WEYDEN, Rogier van der
(b. 1400, Tournai, d. 1464, Bruxelles)
Exhumation of St Hubert1437-40
Oil on oak panel, 88 x 81 cm
National Gallery, London
In 1436 Rogier van der Weyden was appointed to the office of town painter of Brussels, the most important city in the duchy of Brabant and one of the main residences of the Duke of Burgundy. Rogier's position is probably connected with his acceptance of the most important commission the city could give an artist, the huge Scenes of Justice for the town hall. (Unfortunately these were destroyed during the bombardment of Brussels by the French troops of Louis XIV in 1695.)
This huge commission from the city must have demanded an enormous amount of working capacity on Rogier's part, and at the same time would have raised his reputation greatly.
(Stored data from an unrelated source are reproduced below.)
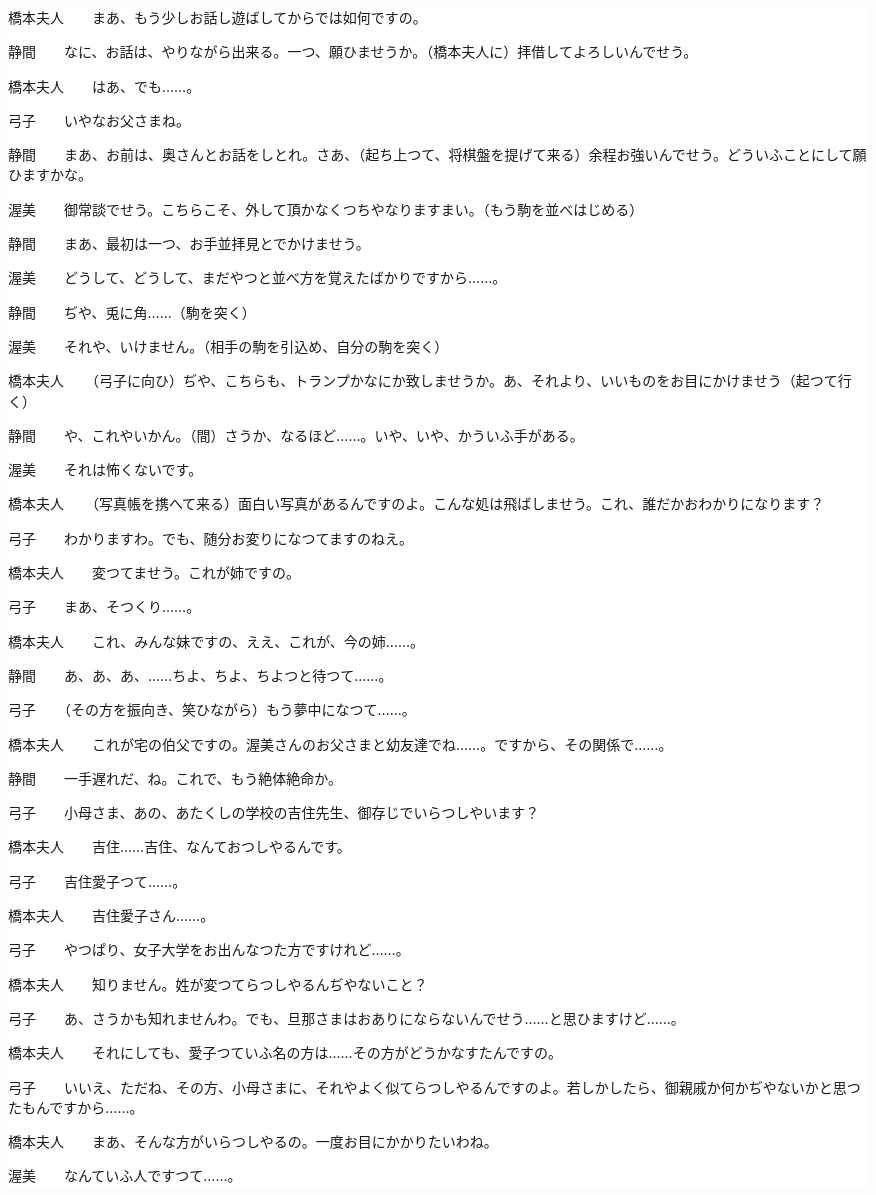 橋本夫人　　まあ、もう少しお話し遊ばしてからでは如何ですの。

静間　　なに、お話は、やりながら出来る。一つ、願ひませうか。（橋本夫人に）拝借してよろしいんでせう。

橋本夫人　　はあ、でも……。

弓子　　いやなお父さまね。

静間　　まあ、お前は、奥さんとお話をしとれ。さあ、（起ち上つて、将棋盤を提げて来る）余程お強いんでせう。どういふことにして願ひますかな。

渥美　　御常談でせう。こちらこそ、外して頂かなくつちやなりますまい。（もう駒を並べはじめる）

静間　　まあ、最初は一つ、お手並拝見とでかけませう。

渥美　　どうして、どうして、まだやつと並べ方を覚えたばかりですから……。

静間　　ぢや、兎に角……（駒を突く）

渥美　　それや、いけません。（相手の駒を引込め、自分の駒を突く）

橋本夫人　　（弓子に向ひ）ぢや、こちらも、トランプかなにか致しませうか。あ、それより、いいものをお目にかけませう（起つて行く）

静間　　や、これやいかん。（間）さうか、なるほど……。いや、いや、かういふ手がある。

渥美　　それは怖くないです。

橋本夫人　　（写真帳を携へて来る）面白い写真があるんですのよ。こんな処は飛ばしませう。これ、誰だかおわかりになります？

弓子　　わかりますわ。でも、随分お変りになつてますのねえ。

橋本夫人　　変つてませう。これが姉ですの。

弓子　　まあ、そつくり……。

橋本夫人　　これ、みんな妹ですの、ええ、これが、今の姉……。

静間　　あ、あ、あ、……ちよ、ちよ、ちよつと待つて……。

弓子　　（その方を振向き、笑ひながら）もう夢中になつて……。

橋本夫人　　これが宅の伯父ですの。渥美さんのお父さまと幼友達でね……。ですから、その関係で……。

静間　　一手遅れだ、ね。これで、もう絶体絶命か。

弓子　　小母さま、あの、あたくしの学校の吉住先生、御存じでいらつしやいます？

橋本夫人　　吉住……吉住、なんておつしやるんです。

弓子　　吉住愛子つて……。

橋本夫人　　吉住愛子さん……。

弓子　　やつぱり、女子大学をお出んなつた方ですけれど……。

橋本夫人　　知りません。姓が変つてらつしやるんぢやないこと？

弓子　　あ、さうかも知れませんわ。でも、旦那さまはおありにならないんでせう……と思ひますけど……。

橋本夫人　　それにしても、愛子つていふ名の方は……その方がどうかなすたんですの。

弓子　　いいえ、ただね、その方、小母さまに、それやよく似てらつしやるんですのよ。若しかしたら、御親戚か何かぢやないかと思つたもんですから……。

橋本夫人　　まあ、そんな方がいらつしやるの。一度お目にかかりたいわね。

渥美　　なんていふ人ですつて……。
In Brussels, which appears to have had no artistic tradition of any significance before his arrival, he must soon have become a fashionable painter in great demand. For this large civic commission of course he needed assistants, who would also help to supply other demands. The regulations of the Brussels painters' guild allowed a master to have only one apprentice at a time, but placed no restriction on the number of journeymen he could employ. Rogier presumably employed more and more assistants to work on the pictures, though only a single original source refers to them: when an altarpiece was installed in Cambrai in 1459, several "ouvriers" (workmen, or more likely assistants) are mentioned.
Among extant paintings, there are already works from around 1440 which closely resemble Rogier's artistically, but are different from paintings by his own hand, and so are probably by the employees of his workshop. At this point he would not have had time to train more than one apprentice to the point of being qualified to set up independently, so there can hardly have been any "successors" of Rogier yet. However, he could already have passed on his technique and style to a number of journeymen, who would then have been able both to assist him in working on the city's huge commission, and also to produce independent paintings of their own which could leave the workshop under the name of "Rogier."
Two panels with scenes from the life of St. Hubert show that he did in fact employ several relatively independent assistants. These scenes are very much in Rogier's style, but diverge from his major works in both execution and layout. Both panels were originally in the chapel of St Hubert in St Gudule, the main church of Brussels. The chapel was donated in 1437 by two prosperous citizens, Jan Cools and Jan Vrientschap, who probably commissioned the paintings at the same time; the two paintings seem originally to have been part of a larger series, and may well have been ready for the dedication of the chapel in 1439. These two extant panels are clearly the work of different artists, and indeed it seems likely, judging by the various different ways of painting faces, that several painters may have worked on the Exhumation of St Hubert. The two pictures are considerably different from each other in design, a feature particularly obvious in the differences of spatial depiction; the Exhumation of St Hubert, which is executed to a very high standard, is more convincing in this respect, and does not show the exaggerated effect of depth that makes the room in the Dream of Pope Sergius look like a tunnel.
The scene showing the exhumation of St Hubert in 825 from his tomb in St Peter's Church, Liège, has been transferred to the choir of a modern Gothic church of Rogier's time. Bishop Walcaud of Liège, planning to move the corpse to the Benedictine abbey of Andage, is swinging a censer in the foreground left; Emperor Louis the Pious (778-840) and Archbishop Adelward of Cologne are kneeling one each side of the altar. The onlookers, who wear contemporary clothing, probably include the two donors of the pictures, with their families.
The men who worked in Rogier's workshop were obviously more than mere humble assistants in the execution of paintings; when the number of commissions on hand made it necessary, they even designed pictures with relative independence. In doing so they naturally used their master's formulae and his figure types. Rogier's assistants also resorted to models already in the workshop for such features as the pattern of textiles; the patterned green fabric of the altar cloth in the Exhumation of St Hubert had already featured in the under-dress of the young woman to the left in the Deposition (Prado, Madrid), and the pattern appears again a good deal later in the scene of the Annunciation on the St. Columba Altarpiece (Alte Pinakothek, Munich), on a carpet.